Ever had your video call freeze right as you try to unmute? Researchers have demonstrated a chip-scale optical wireless transmitter that pushed data to 362.7 gigabits per second over a 6.6-foot free-space link, using light instead of radio.

The work was reported in the journal Advanced Photonics Nexus on March 11, 2026, and summarized in a March 30, 2026, news release from SPIE.

This is not a signal that home routers are about to vanish. But it is a strong hint that indoor connectivity may soon get a “pressure valve,” a light-based layer that can offload the hottest traffic in the places where radio waves get crowded.

If it pans out, the payoff could show up in everyday moments, fewer dropped calls, smoother streaming, and a little less power draw behind the scenes.

Why Wi‑Fi is struggling indoors

Why does Wi‑Fi slow down the second a meeting room fills up? Radio-based systems have to share limited spectrum, and dense indoor spaces can mean more interference and more energy use as devices pile on. SPIE points to rising demand from streaming, video calls, virtual reality, and smart devices as a key driver of today’s “wireless congestion.”

New standards help, but they do not change the basic tradeoff that one radio channel is shared. Wi‑Fi 6, for example, has a theoretical maximum of 9.6 gigabits per second across multiple channels, yet real-world speeds are typically much lower and spread across many users.

That mismatch between specs and lived experience is why researchers keep hunting for new options.

A 25‑laser transmitter built for parallel data

The new system leans on a custom 5-by-5 array of vertical-cavity surface-emitting lasers, or VCSELs, tiny semiconductor lasers that emit infrared light and are already common in data centers and sensing. In testing, 21 of the 25 lasers were operational, each carrying about 13 to 19 gigabits per second, for an aggregate 362.7 gigabits per second across a 6.6-foot link.

The laser array sits on a chip under 0.04 inches across, making it plausible for compact access points and, eventually, integration into some devices.

Instead of pushing one beam to its limit, the team pushed many beams in parallel using a modulation method that divides data into closely spaced frequency channels. They also noted the experiment was constrained by the bandwidth of a commercial photodetector, which suggests higher rates could be possible with faster receivers.

On energy, SPIE reports about 1.4 nanojoules per bit, roughly half of what state-of-the-art Wi‑Fi uses under comparable conditions, and that matters when power costs keep creeping into every IT budget.

Beam shaping and the multiuser test

Multiple light beams can create their own mess if they overlap, so the researchers used a custom microlens array and additional optics to steer light into a structured grid of square illumination spots.

At 6.6 feet, they measured more than 90% uniformity across the illuminated region, which helps keep signals separated. That same approach makes it easier to aim capacity where it is needed, desk by desk.

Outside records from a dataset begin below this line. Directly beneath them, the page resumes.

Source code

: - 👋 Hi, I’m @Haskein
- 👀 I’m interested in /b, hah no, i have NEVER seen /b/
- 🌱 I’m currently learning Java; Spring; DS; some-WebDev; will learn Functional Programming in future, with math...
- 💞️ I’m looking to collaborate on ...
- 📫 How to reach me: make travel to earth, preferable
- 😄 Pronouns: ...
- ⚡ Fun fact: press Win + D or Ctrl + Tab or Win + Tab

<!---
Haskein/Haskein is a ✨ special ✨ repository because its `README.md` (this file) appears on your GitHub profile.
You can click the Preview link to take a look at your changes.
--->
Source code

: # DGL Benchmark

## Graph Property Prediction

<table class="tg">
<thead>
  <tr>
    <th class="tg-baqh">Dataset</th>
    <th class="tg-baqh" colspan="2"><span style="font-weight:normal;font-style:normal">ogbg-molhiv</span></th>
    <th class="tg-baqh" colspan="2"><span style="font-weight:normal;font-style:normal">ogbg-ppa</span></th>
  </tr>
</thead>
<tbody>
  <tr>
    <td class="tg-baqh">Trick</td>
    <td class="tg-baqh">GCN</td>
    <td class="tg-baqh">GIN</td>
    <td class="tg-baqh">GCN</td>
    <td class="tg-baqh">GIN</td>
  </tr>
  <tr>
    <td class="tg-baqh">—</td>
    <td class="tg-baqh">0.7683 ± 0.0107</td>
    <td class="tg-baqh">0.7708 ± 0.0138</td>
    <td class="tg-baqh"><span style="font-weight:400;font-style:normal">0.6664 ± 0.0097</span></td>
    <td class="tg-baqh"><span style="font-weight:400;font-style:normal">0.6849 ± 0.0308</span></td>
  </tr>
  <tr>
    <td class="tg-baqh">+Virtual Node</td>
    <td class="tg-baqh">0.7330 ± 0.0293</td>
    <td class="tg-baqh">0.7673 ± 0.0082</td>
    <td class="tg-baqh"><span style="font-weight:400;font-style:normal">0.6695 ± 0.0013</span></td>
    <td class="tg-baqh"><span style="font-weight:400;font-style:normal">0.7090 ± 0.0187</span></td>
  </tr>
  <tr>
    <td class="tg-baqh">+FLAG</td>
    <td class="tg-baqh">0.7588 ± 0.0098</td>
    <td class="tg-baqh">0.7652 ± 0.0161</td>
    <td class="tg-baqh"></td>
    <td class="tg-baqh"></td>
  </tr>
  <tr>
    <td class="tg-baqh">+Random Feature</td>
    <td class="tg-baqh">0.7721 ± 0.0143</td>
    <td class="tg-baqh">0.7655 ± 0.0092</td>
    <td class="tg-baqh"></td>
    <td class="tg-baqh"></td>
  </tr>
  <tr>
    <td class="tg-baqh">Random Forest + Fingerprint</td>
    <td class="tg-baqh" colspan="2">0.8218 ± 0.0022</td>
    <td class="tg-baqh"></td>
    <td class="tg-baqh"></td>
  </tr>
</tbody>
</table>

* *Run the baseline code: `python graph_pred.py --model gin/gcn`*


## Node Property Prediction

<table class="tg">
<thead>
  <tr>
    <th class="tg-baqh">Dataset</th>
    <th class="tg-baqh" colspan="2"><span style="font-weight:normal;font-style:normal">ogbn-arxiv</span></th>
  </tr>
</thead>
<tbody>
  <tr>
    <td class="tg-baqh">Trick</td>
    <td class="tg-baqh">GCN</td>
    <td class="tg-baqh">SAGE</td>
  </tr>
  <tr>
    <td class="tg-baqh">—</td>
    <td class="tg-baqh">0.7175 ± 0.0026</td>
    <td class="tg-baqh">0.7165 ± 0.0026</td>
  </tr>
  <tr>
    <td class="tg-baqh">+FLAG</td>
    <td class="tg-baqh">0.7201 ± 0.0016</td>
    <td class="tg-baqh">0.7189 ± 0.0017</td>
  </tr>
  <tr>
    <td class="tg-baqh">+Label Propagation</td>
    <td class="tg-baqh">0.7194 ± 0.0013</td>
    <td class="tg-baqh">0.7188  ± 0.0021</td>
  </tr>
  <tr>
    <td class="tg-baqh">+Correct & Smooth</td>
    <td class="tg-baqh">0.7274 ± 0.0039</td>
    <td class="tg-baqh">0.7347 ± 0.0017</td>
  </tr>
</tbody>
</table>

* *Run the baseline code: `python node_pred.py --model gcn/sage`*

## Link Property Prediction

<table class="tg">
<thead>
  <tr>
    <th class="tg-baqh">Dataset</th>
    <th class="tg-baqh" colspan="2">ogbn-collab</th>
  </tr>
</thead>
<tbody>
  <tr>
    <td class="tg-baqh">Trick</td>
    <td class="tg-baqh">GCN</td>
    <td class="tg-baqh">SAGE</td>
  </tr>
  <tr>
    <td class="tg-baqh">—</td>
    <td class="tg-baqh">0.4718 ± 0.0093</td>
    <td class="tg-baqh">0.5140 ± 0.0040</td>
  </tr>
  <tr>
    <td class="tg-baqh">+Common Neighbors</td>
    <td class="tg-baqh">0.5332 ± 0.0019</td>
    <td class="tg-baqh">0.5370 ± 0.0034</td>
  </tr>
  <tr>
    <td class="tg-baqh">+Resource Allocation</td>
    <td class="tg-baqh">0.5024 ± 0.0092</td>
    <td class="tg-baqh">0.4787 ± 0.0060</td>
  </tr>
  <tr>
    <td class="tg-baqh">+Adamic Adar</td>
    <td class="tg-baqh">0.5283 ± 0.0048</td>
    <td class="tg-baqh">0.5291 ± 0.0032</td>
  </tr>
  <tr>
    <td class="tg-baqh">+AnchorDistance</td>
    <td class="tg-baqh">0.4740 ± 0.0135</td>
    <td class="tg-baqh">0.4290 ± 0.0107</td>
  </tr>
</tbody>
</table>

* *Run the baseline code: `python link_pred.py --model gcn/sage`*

In a multiuser demo with four active beams, each link stayed stable and delivered a combined data rate of about 22 gigabits per second. It is not the peak headline number, but it is the more realistic story, several simultaneous links in one room without heavy interference.

In practical terms, it is like giving devices “light lanes” instead of forcing everyone onto the same radio highway.

What has to happen before light links go mainstream

Light-based wireless comes with a weakness anyone can guess – it needs a clearer path than radio. Research on Li‑Fi security notes that light can be contained within a physical space and does not pass through walls, but that also means people and objects can block the link, and light that escapes through openings can still pose risks.

A fast lab link is one thing, a busy office with people moving around is another.

That is why SPIE frames optical wireless as a complement, not a replacement, for Wi‑Fi and mobile networks. The idea is to offload traffic in high-capacity rooms, with future systems potentially integrated into lighting fixtures, ceilings, or access points. Done well, it is the kind of upgrade users might barely notice, except that things just work more often.

The standards world is moving, too

The standards world is moving, too. IEEE 802.11bb, published in 2023, defines how Wi‑Fi-style networking can operate over light in the 800 to 1000 nanometer band, with throughput ranging from 10 megabits per second to 9.6 gigabits per second.

The gap between that range and a 362.7-gigabit-per-second demo shows both the promise and the distance to mass-market interoperability.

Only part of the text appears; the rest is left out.